Portugal teve um papel preponderante na divulgação da porcelana chinesa no mundo. Neste artigo acompanhamos a viagem desta requintada forma de arte, desde a tecnologia que a originou ao valor cultural que hoje tem.
A tecnologia ao serviço da arte: o surgimento da porcelana
Há cerca de quinze séculos, uma série de avanços tecnológicos no fabrico de peças de cerâmica permitiu à China desenvolver uma forma de arte que ainda hoje cativa milhões de pessoas ao redor do mundo: a porcelana. Apreciada pelo seu brilho, leveza e sonoridade - uma característica menos óbvia mas que ajuda a distinguir a sua qualidade -, este tipo de loiça rapidamente ganhou a preferência das classes abastadas da sociedade chinesa e, mais tarde, dos centros de poder económico do ocidente, que foram tendo acesso a este novo bem de consumo através do comércio global que a navegação portuguesa impulsionou.
Mas mesmo antes do seu comércio em larga escala, a porcelana já era conhecida no ocidente desde há séculos. Tudo indica que o nome pela qual hoje é designada se deve a Marco Polo, que viajou extensamente pela China entre 1275 e 1291. Ao contactar pela primeira vez com esta singular variedade de loiça, o explorador e mercador veneziano atribuiu o seu brilho e maciez ao emprego, no seu fabrico, de certas conchas que eram conhecidas pelo nome de “porquinhos” ou, em italiano, “porcellane”. Este nome de batismo veio para ficar, mas a verdade é que o ingrediente decisivo para o fabrico da porcelana não eram conchas mas sim o caulino, um tipo de argila branca que, devidamente processada e combinada com outros materiais, como o feldspato, permite obter as características que tornam a porcelana tão apreciada.
Igualmente importante para o surgimento da porcelana na China foi o desenvolvimento de fornos de cozedura que permitiram atingir temperaturas entre os 1200 e os 1400 graus e exercer um maior controlo sobre as mesmas. Esta nova tecnologia viabilizou o aperfeiçoamento do processo de vitrificação, garantindo resultados consistentes no acabamento das peças e homogeneizando os resultados. Estavam reunidas as condições para escalar a produção de um tipo de produto que o mundo começava a descobrir e a cobiçar.

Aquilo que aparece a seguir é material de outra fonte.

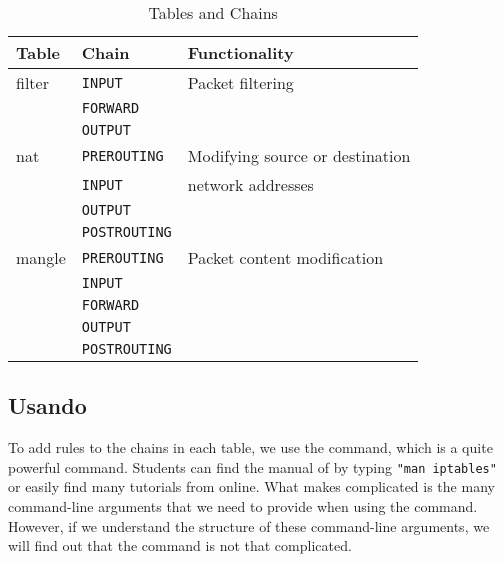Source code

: \begin{table}[htb]
        \centering
        \caption{\iptables Tables and Chains}
        \label{firewall:table:iptables}
        \centering

        \begin{tabular}{|l|l|l|}
                \hline
                \bfseries Table & \bfseries Chain & \bfseries Functionality \\
                \hline\hline
                filter          &    \texttt{INPUT}      & Packet filtering \\
                                &    \texttt{FORWARD}    & \\
                                &    \texttt{OUTPUT}      & \\
                \hline
                nat             &   \texttt{PREROUTING}    & Modifying source or destination \\
                                &   \texttt{INPUT}      & network addresses \\
                                &   \texttt{OUTPUT}      & \\
                                &   \texttt{POSTROUTING}   & \\
                \hline
                mangle          &   \texttt{PREROUTING}    & Packet content modification \\
                                &   \texttt{INPUT}      & \\
                                &   \texttt{FORWARD}     & \\
                                &   \texttt{OUTPUT}      & \\
                                &   \texttt{POSTROUTING}   & \\
                \hline
        \end{tabular}
\end{table}


\subsection{Usando \iptables}


To add rules to the chains in each table, we use the \iptables command,
which is a quite powerful command. 
Students can find the manual of \iptables by typing \texttt{"man iptables"} 
or easily find many tutorials from online. 
What makes \iptables complicated is the many command-line arguments 
that we need to provide when
using the command. However, 
if we understand the structure of these command-line arguments, 
we will find out that the command is not that complicated. 


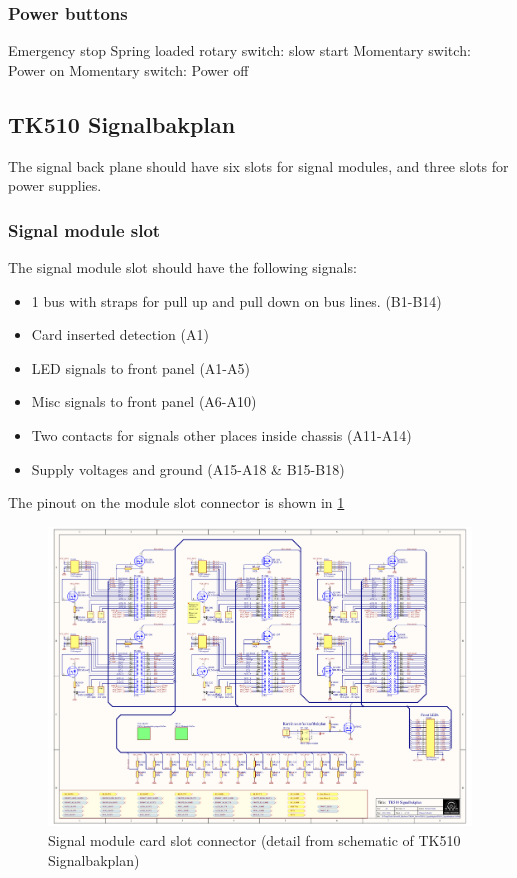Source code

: \subsubsection*{Power buttons}
Emergency stop
Spring loaded rotary switch: slow start
Momentary switch: Power on
Momentary switch: Power off

\subsection*{TK510 Signalbakplan}
The signal back plane should have six slots for signal modules, and three slots for power supplies.

\subsubsection*{Signal module slot}
The signal module slot should have the following signals:
\begin{itemize}
    \item 1 bus with straps for pull up and pull down on bus lines. (B1-B14)
    \item Card inserted detection (A1)
    \item LED signals to front panel (A1-A5)
    \item Misc signals to front panel (A6-A10)
    \item Two contacts for signals other places inside chassis (A11-A14)
    \item Supply voltages and ground (A15-A18 \& B15-B18)
\end{itemize}
The pinout on the module slot connector is shown in \cref{fig:signalmodulslot}

\begin{figure}[h]
    \centering
    \includegraphics[trim={4.1cm 14.3cm 21.2cm 3.3cm},clip,width=\textwidth]{img/TK510_Signalbakplan.pdf}
    \caption{Signal module card slot connector (detail from schematic of TK510 Signalbakplan)}
    \label{fig:signalmodulslot}
\end{figure}

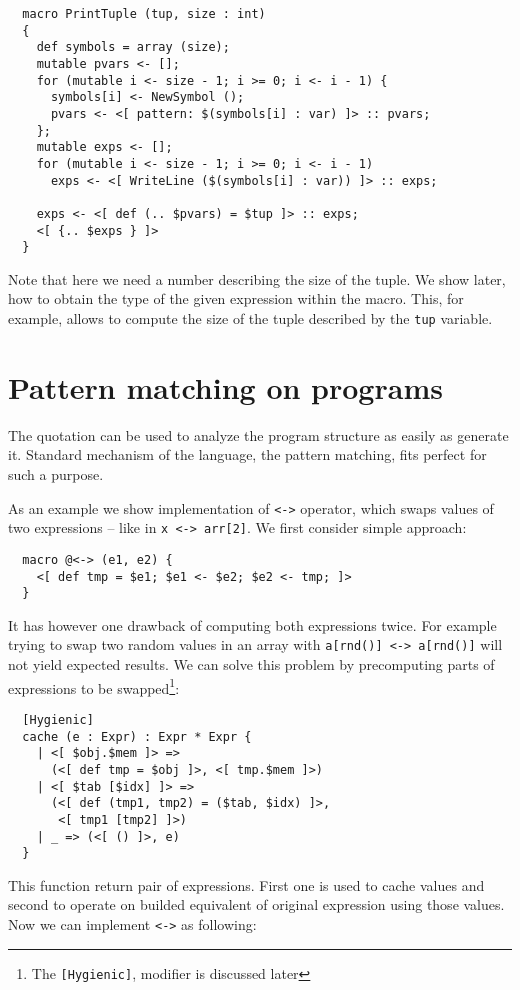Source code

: \documentclass{llncs}
\begin{document}
\begin{verbatim}
  macro PrintTuple (tup, size : int)
  {
    def symbols = array (size);
    mutable pvars <- [];
    for (mutable i <- size - 1; i >= 0; i <- i - 1) {
      symbols[i] <- NewSymbol ();
      pvars <- <[ pattern: $(symbols[i] : var) ]> :: pvars;
    };
    mutable exps <- [];
    for (mutable i <- size - 1; i >= 0; i <- i - 1)
      exps <- <[ WriteLine ($(symbols[i] : var)) ]> :: exps;

    exps <- <[ def (.. $pvars) = $tup ]> :: exps;
    <[ {.. $exps } ]>
  }
\end{verbatim} %

Note that here we need a number describing the size of the tuple. We show later, 
how to obtain the type of the given expression within the macro. This, for 
example, allows to compute the size of the tuple described by the \verb,tup, variable.

\section{Pattern matching on programs}
The quotation can be used to analyze the program structure as easily as generate
it. Standard mechanism of the language, the pattern matching, fits perfect
for such a purpose. 

As an example we show implementation of \verb,<->, operator, which swaps values
of two expressions -- like in \verb,x <-> arr[2],. We first consider simple approach:

\begin{verbatim}
  macro @<-> (e1, e2) {
    <[ def tmp = $e1; $e1 <- $e2; $e2 <- tmp; ]>
  }
\end{verbatim}

It has however one drawback of computing both expressions twice. For example
trying to swap two random values in an array with \verb,a[rnd()] <-> a[rnd()],
will not yield expected results.
We can solve this problem by precomputing parts of expressions to be swapped\footnote{The 
{\tt [Hygienic]}, modifier is discussed later}:

\begin{verbatim}
  [Hygienic]
  cache (e : Expr) : Expr * Expr {
    | <[ $obj.$mem ]> =>
      (<[ def tmp = $obj ]>, <[ tmp.$mem ]>)
    | <[ $tab [$idx] ]> =>
      (<[ def (tmp1, tmp2) = ($tab, $idx) ]>, 
       <[ tmp1 [tmp2] ]>)
    | _ => (<[ () ]>, e)
  }
\end{verbatim}

This function return pair of expressions. First one is used to cache values
and second to operate on builded equivalent of original expression using those values.
Now we can implement \verb,<->, as following:
\end{document}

Portugal apresenta a porcelana ao mundo: a ascensão de um mercado
Em setembro de 1499, Vasco da Gama regressava a Lisboa vindo da Índia. Consigo trazia uma variedade de produtos exóticos, entre os quais uma quantidade de exemplares de porcelana que muito agradaram à corte portuguesa. Começava desta forma a introdução do gosto pela porcelana nos mercados europeus. Circulando primeiramente como presente de embaixadores - um hábito aliás iniciado pela própria China -, a presença da porcelana começa a fazer-se sentir no quotidiano de europeus possidentes sob a forma de objetos ligados aos hábitos de alimentação, devoção e sociabilidade. O consumo de chá, café e chocolate, também em ascensão, potenciou a multiplicação de serviços de porcelana.
O prestígio associado à posse de objetos de porcelana começava a originar encomendas de peças brasonadas, não só por parte da nobreza mas também do clero, incentivando ainda mais este comércio. Com a procura em alta, a China rapidamente se especializou em encomendas estrangeiras adaptadas aos respetivos gostos e religiões, sendo ainda hoje frequentes os exemplares de peças com frases e dizeres com erros, uma vez que os pintores-decoradores chineses procuravam apenas imitar os caracteres o melhor que conseguiam, sem entenderem a escrita original.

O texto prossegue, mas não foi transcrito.